:: Record excerpts

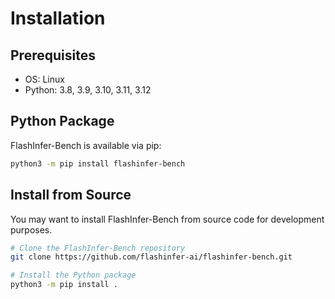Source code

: # Installation

## Prerequisites

- OS: Linux
- Python: 3.8, 3.9, 3.10, 3.11, 3.12

## Python Package

FlashInfer-Bench is available via pip:

```bash
python3 -m pip install flashinfer-bench
```

## Install from Source

You may want to install FlashInfer-Bench from source code for development purposes.

```bash
# Clone the FlashInfer-Bench repository
git clone https://github.com/flashinfer-ai/flashinfer-bench.git

# Install the Python package
python3 -m pip install .
```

::::

### What you have to do
Restate the entries above word for word, and keep the pictures out.

### Answer to the exercise
Source code

: # Installation

## Prerequisites

- OS: Linux
- Python: 3.8, 3.9, 3.10, 3.11, 3.12

## Python Package

FlashInfer-Bench is available via pip:

```bash
python3 -m pip install flashinfer-bench
```

## Install from Source

You may want to install FlashInfer-Bench from source code for development purposes.

```bash
# Clone the FlashInfer-Bench repository
git clone https://github.com/flashinfer-ai/flashinfer-bench.git

# Install the Python package
python3 -m pip install .
```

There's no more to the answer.